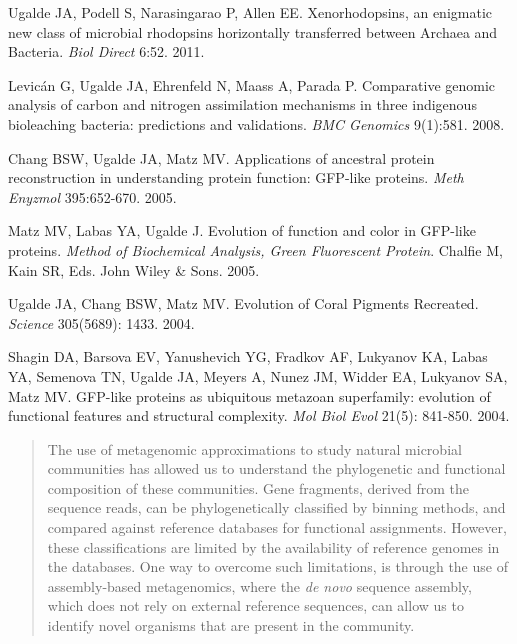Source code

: \begin{frontmatter}
\begin{vitapage}
\begin{publications}
  \item Ugalde JA, Podell S, Narasingarao P, Allen EE. Xenorhodopsins, an enigmatic new class of microbial rhodopsins horizontally transferred between Archaea and Bacteria. \emph{Biol Direct} 6:52. 2011.
  
  \item Levic\'{a}n G, Ugalde JA, Ehrenfeld N, Maass A, Parada P. Comparative genomic analysis of carbon and nitrogen assimilation mechanisms in three indigenous bioleaching bacteria: predictions and validations. \emph{BMC Genomics} 9(1):581. 2008.
  
  \item Chang BSW, Ugalde JA, Matz MV. Applications of ancestral protein reconstruction in understanding protein function: GFP-like proteins. \emph{Meth Enyzmol} 395:652-670. 2005.
  
  \item Matz MV, Labas YA, Ugalde J. Evolution of function and color in GFP-like proteins. \emph{Method of Biochemical Analysis, Green Fluorescent Protein}. Chalfie M, Kain SR, Eds. John Wiley \& Sons. 2005.
  
  \item Ugalde JA, Chang BSW, Matz MV. Evolution of Coral Pigments Recreated. \emph{Science} 305(5689): 1433. 2004.
  
  \item Shagin DA, Barsova EV, Yanushevich YG, Fradkov AF, Lukyanov KA, Labas YA, Semenova TN, Ugalde JA, Meyers A, Nunez JM, Widder EA, Lukyanov SA, Matz MV. GFP-like proteins as ubiquitous metazoan superfamily: evolution of functional features and structural complexity. \emph{Mol Biol Evol} 21(5): 841-850. 2004.
  
\end{publications}
\end{vitapage}


%
%
\begin{abstract}

The use of metagenomic approximations to study natural microbial communities has allowed us to understand the phylogenetic and functional composition of these communities. Gene fragments, derived from the sequence reads, can be phylogenetically classified by binning methods, and compared against reference databases for functional assignments. However, these classifications are limited by the availability of reference genomes in the databases. One way to overcome such limitations, is through the use of assembly-based metagenomics, where the \textit{de novo} sequence assembly, which does not rely on external reference sequences, can allow us to identify novel organisms that are present in the community. 


\end{abstract}
\end{frontmatter}
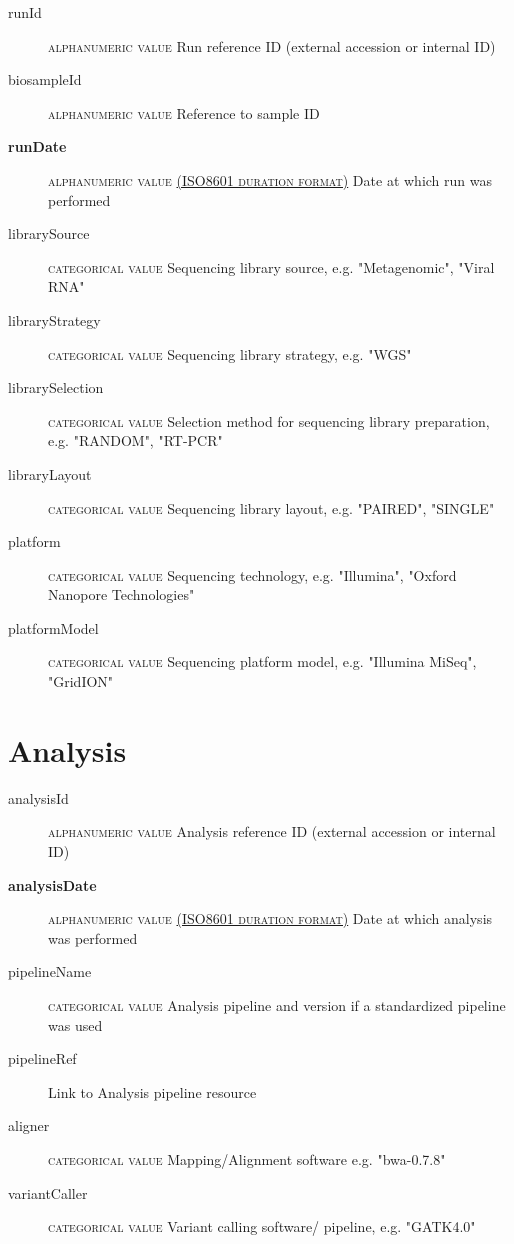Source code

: \documentclass[a4paper, 10pt]{article}        %
\begin{document}
  \begin{description}
	\item[runId] {\textsc{alphanumeric value}} Run reference ID (external accession or internal ID)
	\item[biosampleId] {\textsc{alphanumeric value}}  Reference to sample ID
	\item[\textbf{runDate}] {\textsc{alphanumeric value \href{https://www.iso.org/iso-8601-date-and-time-format.html}{(ISO8601 duration format)}}} Date at which run was performed	
	\item[librarySource] {\textsc{categorical value}}  Sequencing library source, e.g. "Metagenomic", "Viral RNA"
	\item[libraryStrategy]  {\textsc{categorical value}} Sequencing library strategy, e.g. "WGS"
	\item[librarySelection] {\textsc{categorical value}} Selection method for sequencing library preparation, e.g. "RANDOM", "RT-PCR"
	\item[libraryLayout] {\textsc{categorical value}}  Sequencing library layout, e.g. "PAIRED", "SINGLE"
	\item[platform] {\textsc{categorical value}} Sequencing technology, e.g. "Illumina", "Oxford Nanopore Technologies"
	\item[platformModel] {\textsc{categorical value}} Sequencing platform model, e.g. "Illumina MiSeq", "GridION"
 \end{description}
 
 
 
   \section*{ {\color{teal} Analysis}}
  
  \begin{description}
	\item[analysisId] {\textsc{alphanumeric value}} Analysis reference ID (external accession or internal ID)
	\item[\textbf{analysisDate}] {\textsc{alphanumeric value \href{https://www.iso.org/iso-8601-date-and-time-format.html}{(ISO8601 duration format)}}} Date at which analysis was performed  
	\item[pipelineName]  {\textsc{categorical value}} Analysis pipeline and version if a standardized pipeline was used
	\item[pipelineRef]  Link to Analysis pipeline resource
	\item[aligner]  {\textsc{categorical value}} Mapping/Alignment software e.g. "bwa-0.7.8"
	  \item[variantCaller]  {\textsc{categorical value}} Variant calling software/ pipeline, e.g. "GATK4.0" %
 \end{description}
 
\end{document}
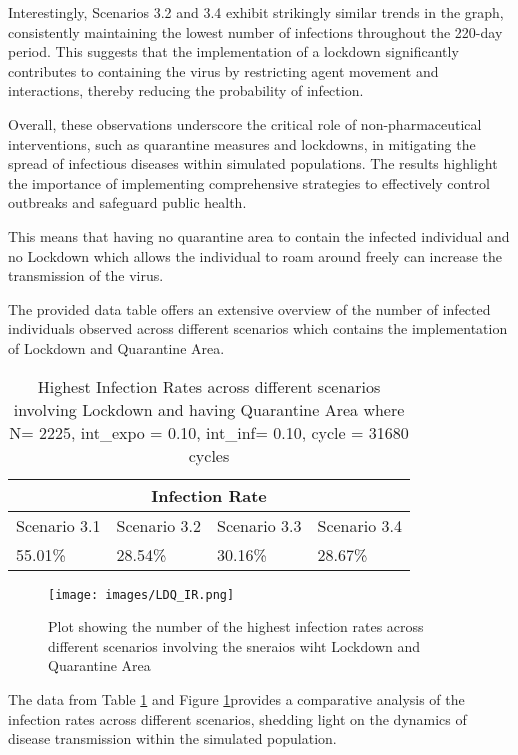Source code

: Interestingly, Scenarios 3.2 and 3.4 exhibit strikingly similar trends in the graph, consistently maintaining the lowest number of infections throughout the 220-day period. This suggests that the implementation of a lockdown significantly contributes to containing the virus by restricting agent movement and interactions, thereby reducing the probability of infection. 

Overall, these observations underscore the critical role of non-pharmaceutical interventions, such as quarantine measures and lockdowns, in mitigating the spread of infectious diseases within simulated populations. The results highlight the importance of implementing comprehensive strategies to effectively control outbreaks and safeguard public health.

This means that having no quarantine area to contain the infected individual and no Lockdown which allows the individual to roam around freely can increase the transmission of the virus. 

The provided data table offers an extensive overview of the number of infected individuals observed across different scenarios which contains the implementation of Lockdown and Quarantine Area. 

\begin{table}[H]
\centering
\begin{tabularx}{\textwidth}{|X|X|X|X|}
	\hline
	\multicolumn{4}{|c|}{\textbf{Infection Rate}} \\
	\hline
	Scenario 3.1& Scenario 3.2 & Scenario 3.3& Scenario 3.4 \\
	\hline
	55.01\% & 28.54\% & 30.16\% & 28.67\%\\
	\hline
\end{tabularx}

\caption{Highest Infection Rates across different scenarios involving Lockdown and having Quarantine Area where N= 2225, int\_expo = 0.10, int\_inf= 0.10, cycle = 31680 cycles }
\label{tab:LD_IR}

\end{table}

\begin{figure}[H]
\centering
\texttt{[image: images/LDQ\_IR.png]}
\caption{Plot showing the number of the highest infection rates across different scenarios involving the sneraios wiht Lockdown and Quarantine Area }
\label{LDQ_IR}
\end{figure}

The data from Table \ref{tab:LD_IR} and Figure \ref{LDQ_IR}provides a comparative analysis of the infection rates across different scenarios, shedding light on the dynamics of disease transmission within the simulated population.


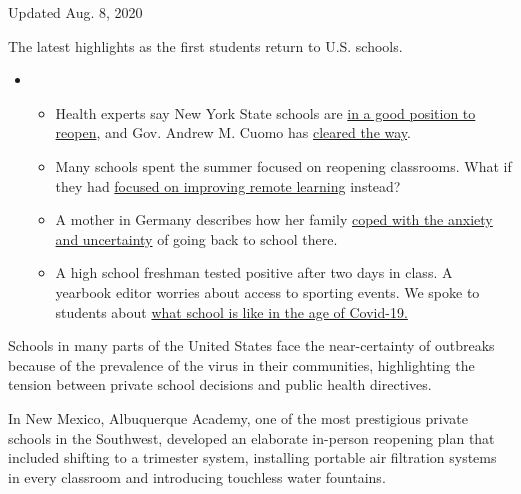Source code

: Updated Aug. 8, 2020

The latest highlights as the first students return to U.S. schools.

\begin{itemize}
\item
  \begin{itemize}
  \tightlist
  \item
    Health experts say New York State schools are
    \href{https://www.nytimes.com/2020/08/07/health/coronavirus-ny-schools-reopen.html?action=click\&pgtype=Article\&state=default\&region=MAIN_CONTENT_2\&context=storylines_keepup}{in
    a good position to reopen}, and Gov. Andrew M. Cuomo has
    \href{https://www.nytimes.com/2020/08/07/nyregion/cuomo-schools-reopening.html?action=click\&pgtype=Article\&state=default\&region=MAIN_CONTENT_2\&context=storylines_keepup}{cleared
    the way}.
  \item
    Many schools spent the summer focused on reopening classrooms. What
    if they had
    \href{https://www.nytimes.com/2020/08/07/us/remote-learning-fall-2020.html?action=click\&pgtype=Article\&state=default\&region=MAIN_CONTENT_2\&context=storylines_keepup}{focused
    on improving remote learning} instead?
  \item
    A mother in Germany describes how her family
    \href{https://www.nytimes.com/2020/08/07/parenting/germany-schools-reopening-children.html?action=click\&pgtype=Article\&state=default\&region=MAIN_CONTENT_2\&context=storylines_keepup}{coped
    with the anxiety and uncertainty} of going back to school there.
  \item
    A high school freshman tested positive after two days in class. A
    yearbook editor worries about access to sporting events. We spoke to
    students about
    \href{https://www.nytimes.com/2020/08/06/us/coronavirus-students.html?action=click\&pgtype=Article\&state=default\&region=MAIN_CONTENT_2\&context=storylines_keepup}{what
    school is like in the age of Covid-19.}
  \end{itemize}
\end{itemize}

Schools in many parts of the United States face the near-certainty of
outbreaks because of the prevalence of the virus in their communities,
highlighting the tension between private school decisions and public
health directives.

In New Mexico, Albuquerque Academy, one of the most prestigious private
schools in the Southwest, developed an elaborate in-person reopening
plan that included shifting to a trimester system, installing portable
air filtration systems in every classroom and introducing touchless
water fountains.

┄┄┄┄┄┄

Aim of the task:
Scan the records above line by line, counting those where the word "itemize" appears, and give the count alone.

Finished exercise:
4